Il loggiato era costituito da tre aperture a
tutto sesto sui latilunghi dell’edificio (successivamente
su entrambi i lati ne è stata tompagnata una) e da due sul fianco
est; questo loggiato aveva la duplice funzione di luogo di riposo dove
si poteva godere la brezza marina, e di punto di avvistamento, data
l’altezza e l’ottimo punto di osservazione. 
Ai lati del cortile sorgono altri corpi di fabbrica adibiti a depositi,
abitazioni dei contadini, stalle. Attraverso un'apertura posta a sinistra
rispetto alla principale struttura «a torre fortificata»
si accede al grande ambiente semi
ipogeo in cui fino alla fine del XIX secolo le preziose
olive venivano trasformate in olio.
Il frantoio presenta ancora botole e piccoli ambienti laterali probabilmente
adibiti a cisterne, vasche e depositi per le olive, oltre ad un enorme
camino, la cui alta canna è visibile sul retro dell’edificio.
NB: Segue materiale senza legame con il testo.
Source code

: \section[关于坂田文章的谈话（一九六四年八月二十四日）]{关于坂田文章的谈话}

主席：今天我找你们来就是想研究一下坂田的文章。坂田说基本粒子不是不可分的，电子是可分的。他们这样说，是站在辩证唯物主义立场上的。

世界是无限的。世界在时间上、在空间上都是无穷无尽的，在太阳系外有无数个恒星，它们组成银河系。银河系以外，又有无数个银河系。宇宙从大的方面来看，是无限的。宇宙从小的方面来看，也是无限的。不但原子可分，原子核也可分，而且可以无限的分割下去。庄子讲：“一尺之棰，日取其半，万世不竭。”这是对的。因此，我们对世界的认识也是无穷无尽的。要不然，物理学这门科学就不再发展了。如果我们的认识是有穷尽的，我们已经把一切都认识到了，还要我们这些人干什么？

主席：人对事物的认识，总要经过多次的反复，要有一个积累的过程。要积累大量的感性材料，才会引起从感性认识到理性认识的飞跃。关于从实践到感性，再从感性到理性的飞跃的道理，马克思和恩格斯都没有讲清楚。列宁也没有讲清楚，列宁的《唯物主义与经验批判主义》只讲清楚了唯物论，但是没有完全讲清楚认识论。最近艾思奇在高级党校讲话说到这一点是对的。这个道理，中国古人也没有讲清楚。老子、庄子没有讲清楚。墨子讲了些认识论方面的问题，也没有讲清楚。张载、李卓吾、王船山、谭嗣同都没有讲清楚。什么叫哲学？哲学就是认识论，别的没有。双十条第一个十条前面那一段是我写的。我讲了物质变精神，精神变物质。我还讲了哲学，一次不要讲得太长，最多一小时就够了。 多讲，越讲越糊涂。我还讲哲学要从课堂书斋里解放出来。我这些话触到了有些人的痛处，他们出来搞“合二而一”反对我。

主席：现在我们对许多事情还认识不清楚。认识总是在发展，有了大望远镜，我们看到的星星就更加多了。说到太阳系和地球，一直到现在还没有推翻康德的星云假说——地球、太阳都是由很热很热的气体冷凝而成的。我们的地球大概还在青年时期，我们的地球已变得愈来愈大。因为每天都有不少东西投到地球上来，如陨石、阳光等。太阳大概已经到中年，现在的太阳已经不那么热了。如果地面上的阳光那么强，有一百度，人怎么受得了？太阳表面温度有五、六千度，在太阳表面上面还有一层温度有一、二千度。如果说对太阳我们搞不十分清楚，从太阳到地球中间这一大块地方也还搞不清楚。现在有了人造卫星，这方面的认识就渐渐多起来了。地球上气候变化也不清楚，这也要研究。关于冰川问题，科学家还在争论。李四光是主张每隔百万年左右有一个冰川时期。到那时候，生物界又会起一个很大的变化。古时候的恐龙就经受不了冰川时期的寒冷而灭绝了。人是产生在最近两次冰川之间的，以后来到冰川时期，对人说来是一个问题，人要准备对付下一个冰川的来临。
Interessanti sono alcuni arredi superstiti: una vasca con macine e un
torchio ligneo su cui è incisa la data «1880»; vi
è poi un'incisione con la data 1680 in uno degli ambienti laterali,
a riprova della datazione di questa parte produttiva della masseria.
Sul
lato sud est, a ridosso del muro di cinta nei pressi del portale principale,
sorge la cappella dedicata a San Girolamo; attribuibile al XVII secolo,
essa è un ambiente a base rettangolare voltato
a botte ormai privo degli antichi arredi, tra cui si ricorda
una acquasantiera decorata a
grani di rosario, un altare settecentesco e una grande
tela.
Questa cappella (come accade spesso nelle masserie) è provvista
di due ingressi: uno dall’esterno della recinzione, per il culto
dei contadini della zona, uno dall’interno del cortile della masseria
per il culto dei proprietari.
L’ingresso dall’esterno è accessibile attraverso
tre gradini e si presenta con apertura semplicemente architravata,
sormontata da timpano triangolare
con al centro un oculo;
il timpano interrompe il cordolo
bombato che corona il muro di cinta della masseria. L’ingresso
interno, anch’esso anticipato da tre gradini, sembra più
semplice.
Osservando
meglio si nota invece una particolare decorazione a bassorilievo
sull’apertura, decentrata rispetto ad essa: si tratta di una immagine
di soggetto sacro, che rappresenta San Girolamo in preghiera circondato
dagli attributi soliti della iconografia che lo riguarda (il libro,
il teschio, il crocifisso, la fiera ammansita).
La ricercata formella è per noi indicativa riguardo lo “status”
sociale e la raffinatezza della famiglia che la commissionò,
probabilmente nel corso del XVII secolo.
Il
cortile è chiuso verso l’esterno da uno spesso muro di
cinta con camminamento di ronda solo sul lato sud est; il portale di
ingresso presenta arco
a tutto sesto a doppia
ghiera.
La masseria è sottoposta a vincolo con D.M. del 29/03/88.